The Ukip MEP Godfrey Bloom was interviewed on Radio 5 last week regarding comments he made in 2004 about women in the workplace. Comments he stands by and describes now as “wisdom”.

“If you want to have a baby, you hand in your resignation and free up a job for another young lady…Regulation in protection of women is all well and good in academic and government circles. If you’re a small business, you’d be a lunatic to hire a woman of childbearing age.”

Spectator journalist Isabel Hardman was present for the interview and responded: “I am slightly baffled by those comments…the fact that you should think twice when hiring women of childbearing age would mean I would be unemployed until I was 40. I’m not sure what value he thinks women can’t bring to the workplace, particularly if they might be of childbearing age but don’t have any children.”

It would be (as far as I know) illegal for an employer to ask me in an interview if I intend to have a family and if that would be any time soon. Since a huge percentage of people (funnily enough, as many men as women) have children, it would be safe for that employer to deem me a future liability. Perhaps they would write “Danger of pregnancy” on my CV before I even got through the door for the interview process. There’s another one for the shredder…

Bloom responded to Hardman: “I wouldn’t have a problem employing Isabel (lucky her…) because she’s a writer – she can do her work from any work station, that’s not a problem – but if I wanted a receptionist or I wanted a dental nurse, I would be thinking very carefully about the age of that woman because she has to turn up at 9 o’clock every morning.”

Isabel Hardman went on to write about the radio show for the Spectator and I read her column last night. Scrolling down to the comments section, I was astounded by the responses. I thought everyone must feel the same as I did, with a few exceptions. That Bloom was being extremely sexist whilst offering no suggestion of an alternative policy. I was wrong. I will freely admit I struggled to get to sleep last night because I couldn’t stop thinking about it. Here are some examples:

“I can’t see anything radical about suggesting people actually work for their pay.”

“77% of NHS staff are women and for every £1 spent on men’s health, £8 is spent on women’s health, despite the fact that men pay 72% of taxes.”

“Of course we have got to have women in the workplace, we can’t possibly have them staying at home and looking after their own children, can we? What a preposterous idea!”

“Thanks to Nick Clegg (I believe), maternity and paternity leave are transferable, so at our company, we now have a male member of staff taking six months off while his wife goes back to work. Crazy!”

Why is that crazy? I salute any man who decides with his partner that it makes more sense for them if he were the one to stay at home for at least nine months to change nappies and heat bottles. Maybe he has the option to get some work done from home or go freelance. Maybe his wife earns more money. Making a new human is a 50/50 job.

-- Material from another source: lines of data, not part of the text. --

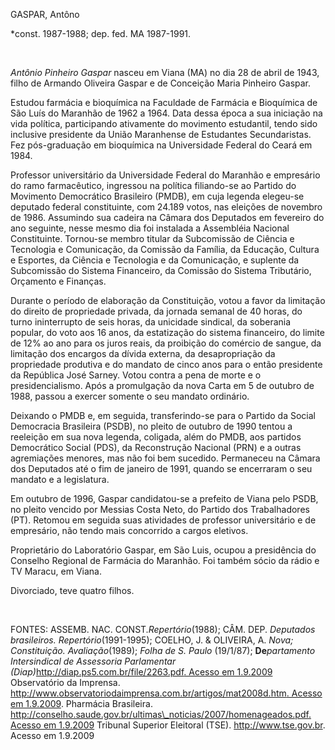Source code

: GASPAR, Antôno

\*const. 1987-1988; dep. fed. MA 1987-1991.

 

*Antônio Pinheiro Gaspar* nasceu em Viana (MA) no dia 28 de abril de
1943, filho de Armando Oliveira Gaspar e de Conceição Maria Pinheiro
Gaspar.

Estudou farmácia e bioquímica na Faculdade de Farmácia e Bioquímica de
São Luís do Maranhão de 1962 a 1964. Data dessa época a sua iniciação na
vida política, participando ativamente do movimento estudantil, tendo
sido inclusive presidente da União Maranhense de Estudantes
Secundaristas. Fez pós-graduação em bioquímica na Universidade Federal
do Ceará em 1984.

Professor universitário da Universidade Federal do Maranhão e empresário
do ramo farmacêutico, ingressou na política filiando-se ao Partido do
Movimento Democrático Brasileiro (PMDB), em cuja legenda elegeu-se
deputado federal constituinte, com 24.189 votos, nas eleições de
novembro de 1986. Assumindo sua cadeira na Câmara dos Deputados em
fevereiro do ano seguinte, nesse mesmo dia foi instalada a Assembléia
Nacional Constituinte. Tornou-se membro titular da Subcomissão de
Ciência e Tecnologia e Comunicação, da Comissão da Família, da Educação,
Cultura e Esportes, da Ciência e Tecnologia e da Comunicação, e suplente
da Subcomissão do Sistema Financeiro, da Comissão do Sistema Tributário,
Orçamento e Finanças.

Durante o período de elaboração da Constituição, votou a favor da
limitação do direito de propriedade privada, da jornada semanal de 40
horas, do turno ininterrupto de seis horas, da unicidade sindical, da
soberania popular, do voto aos 16 anos, da estatização do sistema
financeiro, do limite de 12% ao ano para os juros reais, da proibição do
comércio de sangue, da limitação dos encargos da dívida externa, da
desapropriação da propriedade produtiva e do mandato de cinco anos para
o então presidente da República José Sarney. Votou contra a pena de
morte e o presidencialismo. Após a promulgação da nova Carta em 5 de
outubro de 1988, passou a exercer somente o seu mandato ordinário.

Deixando o PMDB e, em seguida, transferindo-se para o Partido da Social
Democracia Brasileira (PSDB), no pleito de outubro de 1990 tentou a
reeleição em sua nova legenda, coligada, além do PMDB, aos partidos
Democrático Social (PDS), da Reconstrução Nacional (PRN) e a outras
agremiações menores, mas não foi bem sucedido. Permaneceu na Câmara dos
Deputados até o fim de janeiro de 1991, quando se encerraram o seu
mandato e a legislatura.

Em outubro de 1996, Gaspar candidatou-se a prefeito de Viana pelo PSDB,
no pleito vencido por Messias Costa Neto, do Partido dos Trabalhadores
(PT). Retomou em seguida suas atividades de professor universitário e de
empresário, não tendo mais concorrido a cargos eletivos.

Proprietário do Laboratório Gaspar, em São Luis, ocupou a presidência do
Conselho Regional de Farmácia do Maranhão. Foi também sócio da rádio e
TV Maracu, em Viana.

Divorciado, teve quatro filhos.

 

FONTES: ASSEMB. NAC. CONST.*Repertório*(1988); CÂM. DEP. *Deputados
brasileiros. Repertório*(1991-1995); COELHO, J. & OLIVEIRA, A. *Nova;
Constituição. Avaliação*(1989); *Folha de S. Paulo* (19/1/87);
**De***partamento Intersindical de Assessoria Parlamentar
(Diap)*[http://diap.ps5.com.br/file/2263.pdf. Acesso em
1.9.2009](http://diap.ps5.com.br/file/2263.pdf.%20Acesso%20em%201.9.2009) 
Observatório da Imprensa.
[http://www.observatoriodaimprensa.com.br/artigos/mat2008d.htm. Acesso
em
1.9.2009](http://www.observatoriodaimprensa.com.br/artigos/mat2008d.htm.%20Acesso%20em%201.9.2009).
Pharmácia Brasileira.
[http://conselho.saude.gov.br/ultimas\_noticias/2007/homenageados.pdf.
Acesso em
1.9.2009](http://conselho.saude.gov.br/ultimas_noticias/2007/homenageados.pdf.%20Acesso%20em%201.9.2009)
Tribunal Superior Eleitoral (TSE). http://www.tse.gov.br. Acesso em
1.9.2009

 

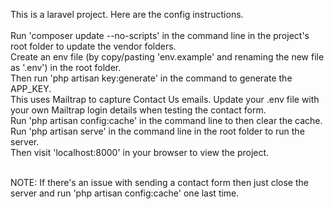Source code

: This is a laravel project. Here are the config instructions.<br /><br />
Run 'composer update --no-scripts' in the command line in the project's root folder to update the vendor folders.<br />
Create an env file (by copy/pasting 'env.example' and renaming the new file as '.env') in the root folder.<br />
Then run 'php artisan key:generate' in the command to generate the APP_KEY.<br />
This uses Mailtrap to capture Contact Us emails. Update your .env file with your own Mailtrap login details when testing the contact form.<br />
Run 'php artisan config:cache' in the command line to then clear the cache.<br />
Run 'php artisan serve' in the command line in the root folder to run the server.<br />
Then visit 'localhost:8000' in your browser to view the project.<br /><br />


NOTE: If there's an issue with sending a contact form then just close the server and run 'php artisan config:cache' one last time.
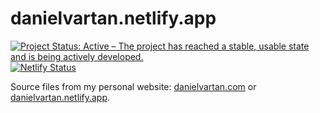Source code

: 
<!-- README.md is generated from README.Rmd. Please edit that file -->

# danielvartan.netlify.app

<!-- badges: start -->

[![Project Status: Active – The project has reached a stable, usable
state and is being actively
developed.](https://www.repostatus.org/badges/latest/active.svg)](https://www.repostatus.org/#active)
[![Netlify
Status](https://api.netlify.com/api/v1/badges/cd6a583e-36ef-4ea5-8de5-687dadc6631a/deploy-status)](https://app.netlify.com/sites/danielvartan/deploys)
<!-- badges: end -->

Source files from my personal website: [danielvartan.com](https://danielvartan.com) or [danielvartan.netlify.app](http://danielvartan.netlify.app).
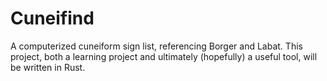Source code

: # Cuneifind
A computerized cuneiform sign list, referencing Borger and Labat. This project, both a learning project and ultimately (hopefully) a useful tool, will be written in Rust.
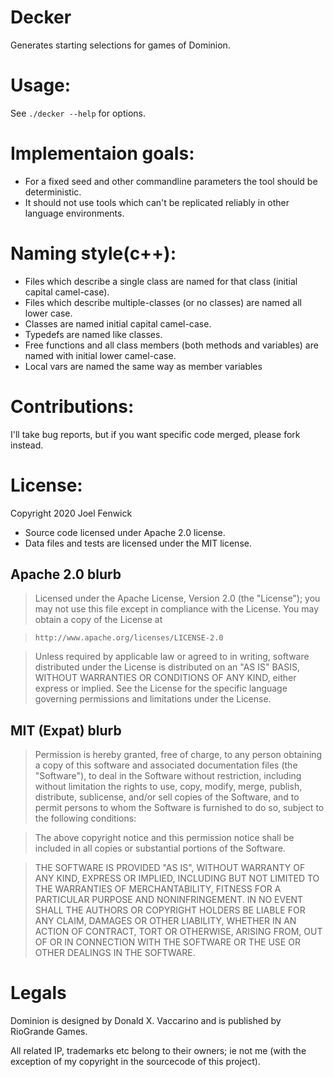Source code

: # Decker

Generates starting selections for games of Dominion.

Usage:
======
See `./decker --help` for options.

Implementaion goals:
====================
+ For a fixed seed and other commandline parameters the tool should be
 deterministic.
+ It should not use tools which can't be replicated reliably in other language 
 environments.

Naming style(c++):
==================
+ Files which describe a single class are named for that class (initial 
 capital camel-case).
+ Files which describe multiple-classes (or no classes) are named all 
 lower case.
+ Classes are named initial capital camel-case.
+ Typedefs are named like classes.
+ Free functions and all class members (both methods and variables) are named 
 with initial lower camel-case.
+ Local vars are named the same way as member variables

Contributions:
==============
I'll take bug reports, but if you want specific code merged, please fork instead.

License:
========
Copyright 2020 Joel Fenwick

+ Source code licensed under Apache 2.0 license.
+ Data files and tests are licensed under the MIT license.

Apache 2.0 blurb
----------------
>   Licensed under the Apache License, Version 2.0 (the "License");
>   you may not use this file except in compliance with the License.
>   You may obtain a copy of the License at

>     http://www.apache.org/licenses/LICENSE-2.0

>   Unless required by applicable law or agreed to in writing, software
>   distributed under the License is distributed on an "AS IS" BASIS,
>   WITHOUT WARRANTIES OR CONDITIONS OF ANY KIND, either express or implied.
>   See the License for the specific language governing permissions and
>   limitations under the License.

MIT (Expat) blurb
-----------------
>Permission is hereby granted, free of charge, to any person obtaining a copy 
>of this software and associated documentation files (the "Software"), to 
>deal in the Software without restriction, including without limitation the 
>rights to use, copy, modify, merge, publish, distribute, sublicense, and/or 
>sell copies of the Software, and to permit persons to whom the Software is 
>furnished to do so, subject to the following conditions:

>The above copyright notice and this permission notice shall be included in 
>all copies or substantial portions of the Software.

>THE SOFTWARE IS PROVIDED "AS IS", WITHOUT WARRANTY OF ANY KIND, EXPRESS OR 
>IMPLIED, INCLUDING BUT NOT LIMITED TO THE WARRANTIES OF MERCHANTABILITY, 
>FITNESS FOR A PARTICULAR PURPOSE AND NONINFRINGEMENT. IN NO EVENT SHALL THE 
>AUTHORS OR COPYRIGHT HOLDERS BE LIABLE FOR ANY CLAIM, DAMAGES OR OTHER 
>LIABILITY, WHETHER IN AN ACTION OF CONTRACT, TORT OR OTHERWISE, ARISING FROM, 
>OUT OF OR IN CONNECTION WITH THE SOFTWARE OR THE USE OR OTHER DEALINGS IN 
>THE SOFTWARE.

Legals
======
Dominion is designed by Donald X. Vaccarino and is published by RioGrande Games.

All related IP, trademarks etc belong to their owners;
ie not me (with the exception of my copyright in the sourcecode of 
this project).

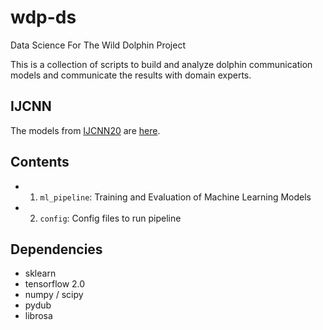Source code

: # wdp-ds
Data Science For The Wild Dolphin Project

This is a collection of scripts to build and analyze dolphin communication models
and communicate the results with domain experts. 

## IJCNN

The models from [IJCNN20](https://arxiv.org/abs/2005.07623) are [here](https://github.com/dkohlsdorf/wdp-ds/tree/v4.0/).


## Contents

+ 1) `ml_pipeline`: Training and Evaluation of Machine Learning Models
+ 2) `config`: Config files to run pipeline

## Dependencies
+ sklearn
+ tensorflow 2.0
+ numpy / scipy
+ pydub
+ librosa
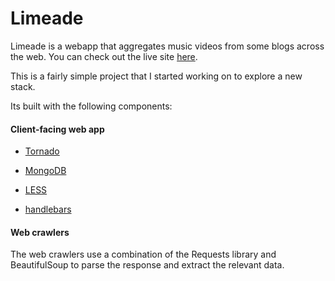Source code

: Limeade
=======

Limeade is a webapp that aggregates music videos from some blogs across the web. You can check out the live site [here](http://limeade.co/).

This is a fairly simple project that I started working on to explore a new stack.

Its built with the following components:

#### Client-facing web app

* [Tornado](http://www.tornadoweb.org/en/stable/)

* [MongoDB](http://www.mongodb.org/)

* [LESS](http://lesscss.org/)

* [handlebars](http://handlebarsjs.com/)

#### Web crawlers

The web crawlers use a combination of the Requests library and BeautifulSoup to parse the response and extract the relevant data.


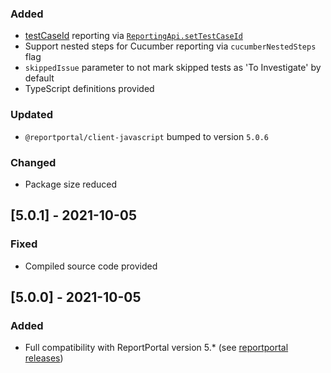 ### Added
- [testCaseId](https://reportportal.io/docs/Test-case-ID%3Ewhat-is-it-test-case-id) reporting via [`ReportingApi.setTestCaseId`](README.md#setTestCaseId)
- Support nested steps for Cucumber reporting via `cucumberNestedSteps` flag
- `skippedIssue` parameter to not mark skipped tests as 'To Investigate' by default
- TypeScript definitions provided

### Updated
- `@reportportal/client-javascript` bumped to version `5.0.6`

### Changed
- Package size reduced

## [5.0.1] - 2021-10-05
### Fixed
- Compiled source code provided

## [5.0.0] - 2021-10-05
### Added
- Full compatibility with ReportPortal version 5.* (see [reportportal releases](https://github.com/reportportal/reportportal/releases))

Not a single person leaving a derogatory comment, such as the ones above, gave any hint of an alternative. No-one said how they thought maternity or paternity leave should work in a way that would benefit small businesses more than the current system. I would be all ears. Most interesting of all, nobody spoke of their own experiences of having children. We can then safely assume themselves or their partners did the noble thing and handed in their notice when the time came.

I will simply leave you with this thought: Last month, several members of Ukip said (separately) that allowing unemployed people to vote in elections is “dangerous”, as they contribute nothing towards society. If all women of childbearing age (I still don’t know what that means, it could be 16-50 for all we know) were to hand their notice in like good Samaritans to free up jobs, it would leave all women in this age group unemployed. And according to Ukip, these people shouldn’t vote.

That sounds to me a lot like women not being allowed the vote.